__Exercise requirements__.
Your copy should match the records exactly, except that no pictures appear in it.
== Segment start ==
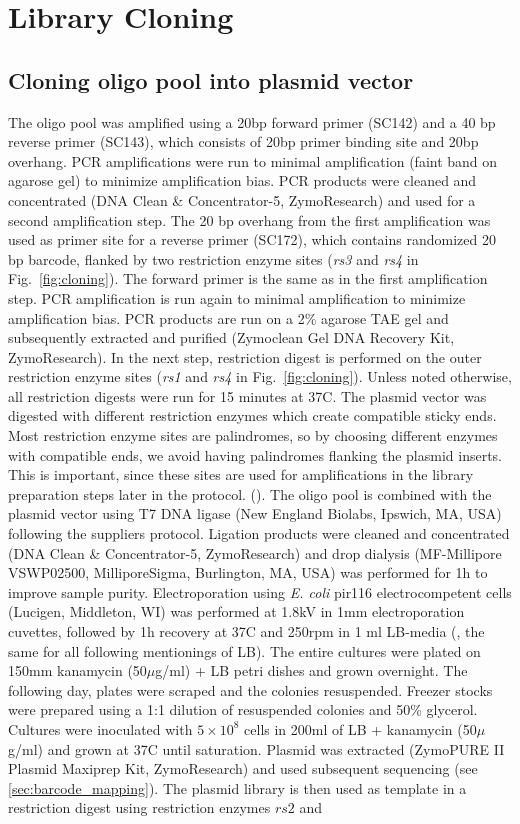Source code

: \section{Library Cloning}
\subsection{Cloning oligo pool into plasmid vector}
\label{sec:library_cloning}
The oligo pool was amplified using a 20bp forward primer (SC142) and a 40 bp reverse primer (SC143), which consists of 20bp primer binding site and 20bp overhang. PCR amplifications were run to minimal amplification (faint band on agarose gel) to minimize amplification bias. PCR products were cleaned and concentrated (DNA Clean \& Concentrator-5, ZymoResearch) and used for a second amplification step. The 20 bp overhang from the first amplification was used as primer site for a reverse primer (SC172), which contains randomized 20 bp barcode, flanked by two restriction enzyme sites (\textit{rs3} and \textit{rs4} in Fig.~\ref{fig:cloning}). The forward primer is the same as in the first amplification step. PCR amplification is run again to minimal amplification to minimize amplification bias. PCR products are run on a 2\% agarose TAE gel and subsequently extracted and purified (Zymoclean Gel DNA Recovery Kit, ZymoResearch). In the next step, restriction digest is performed on the outer restriction enzyme sites (\textit{rs1} and \textit{rs4} in Fig.~\ref{fig:cloning}). Unless noted otherwise, all restriction digests were run for 15 minutes at 37C. The plasmid vector was digested with different restriction enzymes which create compatible sticky ends. Most restriction enzyme sites are palindromes, so by choosing different enzymes with compatible ends, we avoid having palindromes flanking the plasmid inserts. This is important, since these sites are used for amplifications in the library preparation steps later in the protocol. (). The oligo pool is combined with the plasmid vector using T7 DNA ligase (New England Biolabs, Ipswich, MA, USA) following the suppliers protocol. Ligation products were cleaned and concentrated (DNA Clean \& Concentrator-5, ZymoResearch) and drop dialysis (MF-Millipore VSWP02500, MilliporeSigma, Burlington, MA, USA)  was performed for 1h to improve sample purity. Electroporation using \textit{E. coli} pir116 electrocompetent cells (Lucigen, Middleton, WI) was performed at 1.8kV in 1mm electroporation cuvettes, followed by 1h recovery at 37C and 250rpm in 1 ml LB-media (, the same for all following mentionings of LB). The entire cultures were plated on 150mm kanamycin (50$\mu$g/ml) + LB petri dishes and grown overnight. The following day, plates were scraped and the colonies resuspended. Freezer stocks were prepared using a 1:1 dilution of resuspended colonies and 50\% glycerol. Cultures were inoculated with $5\times 10^8$ cells in 200ml of LB + kanamycin (50$\mu$g/ml) and grown at 37C until saturation. Plasmid was extracted (ZymoPURE II Plasmid Maxiprep Kit, ZymoResearch) and used subsequent sequencing (see \ref{sec:barcode_mapping}). The plasmid library is then used as template in a restriction digest using restriction enzymes $rs2$ and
== Segment end ==
__Solution__.
Source code

: \section{Library Cloning}
\subsection{Cloning oligo pool into plasmid vector}
\label{sec:library_cloning}
The oligo pool was amplified using a 20bp forward primer (SC142) and a 40 bp reverse primer (SC143), which consists of 20bp primer binding site and 20bp overhang. PCR amplifications were run to minimal amplification (faint band on agarose gel) to minimize amplification bias. PCR products were cleaned and concentrated (DNA Clean \& Concentrator-5, ZymoResearch) and used for a second amplification step. The 20 bp overhang from the first amplification was used as primer site for a reverse primer (SC172), which contains randomized 20 bp barcode, flanked by two restriction enzyme sites (\textit{rs3} and \textit{rs4} in Fig.~\ref{fig:cloning}). The forward primer is the same as in the first amplification step. PCR amplification is run again to minimal amplification to minimize amplification bias. PCR products are run on a 2\% agarose TAE gel and subsequently extracted and purified (Zymoclean Gel DNA Recovery Kit, ZymoResearch). In the next step, restriction digest is performed on the outer restriction enzyme sites (\textit{rs1} and \textit{rs4} in Fig.~\ref{fig:cloning}). Unless noted otherwise, all restriction digests were run for 15 minutes at 37C. The plasmid vector was digested with different restriction enzymes which create compatible sticky ends. Most restriction enzyme sites are palindromes, so by choosing different enzymes with compatible ends, we avoid having palindromes flanking the plasmid inserts. This is important, since these sites are used for amplifications in the library preparation steps later in the protocol. (). The oligo pool is combined with the plasmid vector using T7 DNA ligase (New England Biolabs, Ipswich, MA, USA) following the suppliers protocol. Ligation products were cleaned and concentrated (DNA Clean \& Concentrator-5, ZymoResearch) and drop dialysis (MF-Millipore VSWP02500, MilliporeSigma, Burlington, MA, USA)  was performed for 1h to improve sample purity. Electroporation using \textit{E. coli} pir116 electrocompetent cells (Lucigen, Middleton, WI) was performed at 1.8kV in 1mm electroporation cuvettes, followed by 1h recovery at 37C and 250rpm in 1 ml LB-media (, the same for all following mentionings of LB). The entire cultures were plated on 150mm kanamycin (50$\mu$g/ml) + LB petri dishes and grown overnight. The following day, plates were scraped and the colonies resuspended. Freezer stocks were prepared using a 1:1 dilution of resuspended colonies and 50\% glycerol. Cultures were inoculated with $5\times 10^8$ cells in 200ml of LB + kanamycin (50$\mu$g/ml) and grown at 37C until saturation. Plasmid was extracted (ZymoPURE II Plasmid Maxiprep Kit, ZymoResearch) and used subsequent sequencing (see \ref{sec:barcode_mapping}). The plasmid library is then used as template in a restriction digest using restriction enzymes $rs2$ and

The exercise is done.